§ Task goal: Up to and including the line holding "1. 文件的逻辑结构——是指", write out the data exactly from its first line, but not the pictures.

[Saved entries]
──────
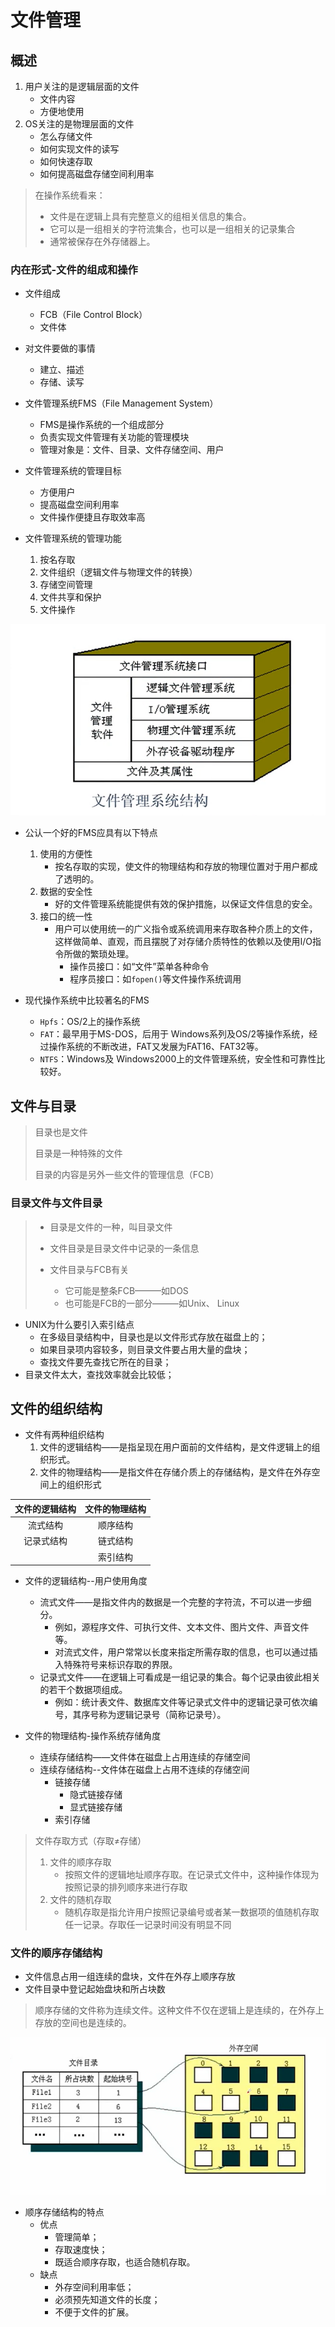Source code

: # 文件管理

## 概述

1. 用户关注的是逻辑层面的文件
   - 文件内容
   - 方便地使用
2. OS关注的是物理层面的文件
   - 怎么存储文件
   - 如何实现文件的读写
   - 如何快速存取
   - 如何提高磁盘存储空间利用率

> 在操作系统看来：
>
> - 文件是在逻辑上具有完整意义的组相关信息的集合。
> - 它可以是一组相关的字符流集合，也可以是一组相关的记录集合
> - 通常被保存在外存储器上。

### 内在形式-文件的组成和操作

- 文件组成
  - FCB（File Control Block）
  - 文件体
- 对文件要做的事情
  - 建立、描述
  - 存储、读写

- 文件管理系统FMS（File Management System）
  - FMS是操作系统的一个组成部分
  - 负责实现文件管理有关功能的管理模块
  - 管理对象是：文件、目录、文件存储空间、用户

- 文件管理系统的管理目标
  - 方便用户
  - 提高磁盘空间利用率
  - 文件操作便捷且存取效率高

- 文件管理系统的管理功能
  1. 按名存取
  2. 文件组织（逻辑文件与物理文件的转换）
  3. 存储空间管理
  4. 文件共享和保护
  5. 文件操作

![7.1.1](img/7/7.1.1.png)

- 公认一个好的FMS应具有以下特点
  1. 使用的方便性
     - 按名存取的实现，使文件的物理结构和存放的物理位置对于用户都成了透明的。
  2. 数据的安全性
     - 好的文件管理系统能提供有效的保护措施，以保证文件信息的安全。
  3. 接口的统一性
     - 用户可以使用统一的广义指令或系统调用来存取各种介质上的文件，这样做简单、直观，而且摆脱了对存储介质特性的依赖以及使用I/O指令所做的繁琐处理。
       - 操作员接口：如“文件”菜单各种命令
       - 程序员接口：如`fopen()`等文件操作系统调用

- 现代操作系统中比较著名的FMS
  - `Hpfs`：OS/2上的操作系统
  - `FAT`：最早用于MS-DOS，后用于 Windows系列及OS/2等操作系统，经过操作系统的不断改进，FAT又发展为FAT16、FAT32等。
  - `NTFS`：Windows及 Windows2000上的文件管理系统，安全性和可靠性比较好。

## 文件与目录

> 目录也是文件
>
> 目录是一种特殊的文件
>
> 目录的内容是另外一些文件的管理信息（FCB）

### 目录文件与文件目录

> - 目录是文件的一种，叫目录文件
>
> - 文件目录是目录文件中记录的一条信息
>
> - 文件目录与FCB有关
>   - 它可能是整条FCB———如DOS
>   - 也可能是FCB的一部分———如Unix、 Linux

- UNIX为什么要引入索引结点
  - 在多级目录结构中，目录也是以文件形式存放在磁盘上的；
  - 如果目录项内容较多，则目录文件要占用大量的盘块；
  - 查找文件要先查找它所在的目录；
- 目录文件太大，查找效率就会比较低；

## 文件的组织结构

- 文件有两种组织结构
  1. 文件的逻辑结构——是指呈现在用户面前的文件结构，是文件逻辑上的组织形式。
  2. 文件的物理结构——是指文件在存储介质上的存储结构，是文件在外存空间上的组织形式

| 文件的逻辑结构 | 文件的物理结构 |
| :------------: | :------------: |
|    流式结构    |    顺序结构    |
|   记录式结构   |    链式结构    |
|                |    索引结构    |

- 文件的逻辑结构--用户使用角度
  - 流式文件——是指文件内的数据是一个完整的字符流，不可以进一步细分。
    - 例如，源程序文件、可执行文件、文本文件、图片文件、声音文件等。
    - 对流式文件，用户常常以长度来指定所需存取的信息，也可以通过插入特殊符号来标识存取的界限。
  - 记录式文件——在逻辑上可看成是一组记录的集合。每个记录由彼此相关的若干个数据项组成。
    - 例如：统计表文件、数据库文件等记录式文件中的逻辑记录可依次编号，其序号称为逻辑记录号（简称记录号）。

- 文件的物理结构-操作系统存储角度
  - 连续存储结构——文件体在磁盘上占用连续的存储空间
  - 连续存储结构--文件体在磁盘上占用不连续的存储空间
    - 链接存储
      - 隐式链接存储
      - 显式链接存储
    - 索引存储

> 文件存取方式（存取≠存储）
>
> 1. 文件的顺序存取
>    - 按照文件的逻辑地址顺序存取。在记录式文件中，这种操作体现为按照记录的排列顺序来进行存取
> 2. 文件的随机存取
>    - 随机存取是指允许用户按照记录编号或者某一数据项的值随机存取任一记录。存取任一记录时间没有明显不同

### 文件的顺序存储结构

- 文件信息占用一组连续的盘块，文件在外存上顺序存放
- 文件目录中登记起始盘块和所占块数

> 顺序存储的文件称为连续文件。这种文件不仅在逻辑上是连续的，在外存上存放的空间也是连续的。

![7.3.1](img/7/7.3.1.png)

- 顺序存储结构的特点
  - 优点
    - 管理简单；
    - 存取速度快；
    - 既适合顺序存取，也适合随机存取。
  - 缺点
    - 外存空间利用率低；
    - 必须预先知道文件的长度；
    - 不便于文件的扩展。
──────
§ Exercise result:
Source code

: # 文件管理

## 概述

1. 用户关注的是逻辑层面的文件
   - 文件内容
   - 方便地使用
2. OS关注的是物理层面的文件
   - 怎么存储文件
   - 如何实现文件的读写
   - 如何快速存取
   - 如何提高磁盘存储空间利用率

> 在操作系统看来：
>
> - 文件是在逻辑上具有完整意义的组相关信息的集合。
> - 它可以是一组相关的字符流集合，也可以是一组相关的记录集合
> - 通常被保存在外存储器上。

### 内在形式-文件的组成和操作

- 文件组成
  - FCB（File Control Block）
  - 文件体
- 对文件要做的事情
  - 建立、描述
  - 存储、读写

- 文件管理系统FMS（File Management System）
  - FMS是操作系统的一个组成部分
  - 负责实现文件管理有关功能的管理模块
  - 管理对象是：文件、目录、文件存储空间、用户

- 文件管理系统的管理目标
  - 方便用户
  - 提高磁盘空间利用率
  - 文件操作便捷且存取效率高

- 文件管理系统的管理功能
  1. 按名存取
  2. 文件组织（逻辑文件与物理文件的转换）
  3. 存储空间管理
  4. 文件共享和保护
  5. 文件操作

![7.1.1](img/7/7.1.1.png)

- 公认一个好的FMS应具有以下特点
  1. 使用的方便性
     - 按名存取的实现，使文件的物理结构和存放的物理位置对于用户都成了透明的。
  2. 数据的安全性
     - 好的文件管理系统能提供有效的保护措施，以保证文件信息的安全。
  3. 接口的统一性
     - 用户可以使用统一的广义指令或系统调用来存取各种介质上的文件，这样做简单、直观，而且摆脱了对存储介质特性的依赖以及使用I/O指令所做的繁琐处理。
       - 操作员接口：如“文件”菜单各种命令
       - 程序员接口：如`fopen()`等文件操作系统调用

- 现代操作系统中比较著名的FMS
  - `Hpfs`：OS/2上的操作系统
  - `FAT`：最早用于MS-DOS，后用于 Windows系列及OS/2等操作系统，经过操作系统的不断改进，FAT又发展为FAT16、FAT32等。
  - `NTFS`：Windows及 Windows2000上的文件管理系统，安全性和可靠性比较好。

## 文件与目录

> 目录也是文件
>
> 目录是一种特殊的文件
>
> 目录的内容是另外一些文件的管理信息（FCB）

### 目录文件与文件目录

> - 目录是文件的一种，叫目录文件
>
> - 文件目录是目录文件中记录的一条信息
>
> - 文件目录与FCB有关
>   - 它可能是整条FCB———如DOS
>   - 也可能是FCB的一部分———如Unix、 Linux

- UNIX为什么要引入索引结点
  - 在多级目录结构中，目录也是以文件形式存放在磁盘上的；
  - 如果目录项内容较多，则目录文件要占用大量的盘块；
  - 查找文件要先查找它所在的目录；
- 目录文件太大，查找效率就会比较低；

## 文件的组织结构

- 文件有两种组织结构
  1. 文件的逻辑结构——是指呈现在用户面前的文件结构，是文件逻辑上的组织形式。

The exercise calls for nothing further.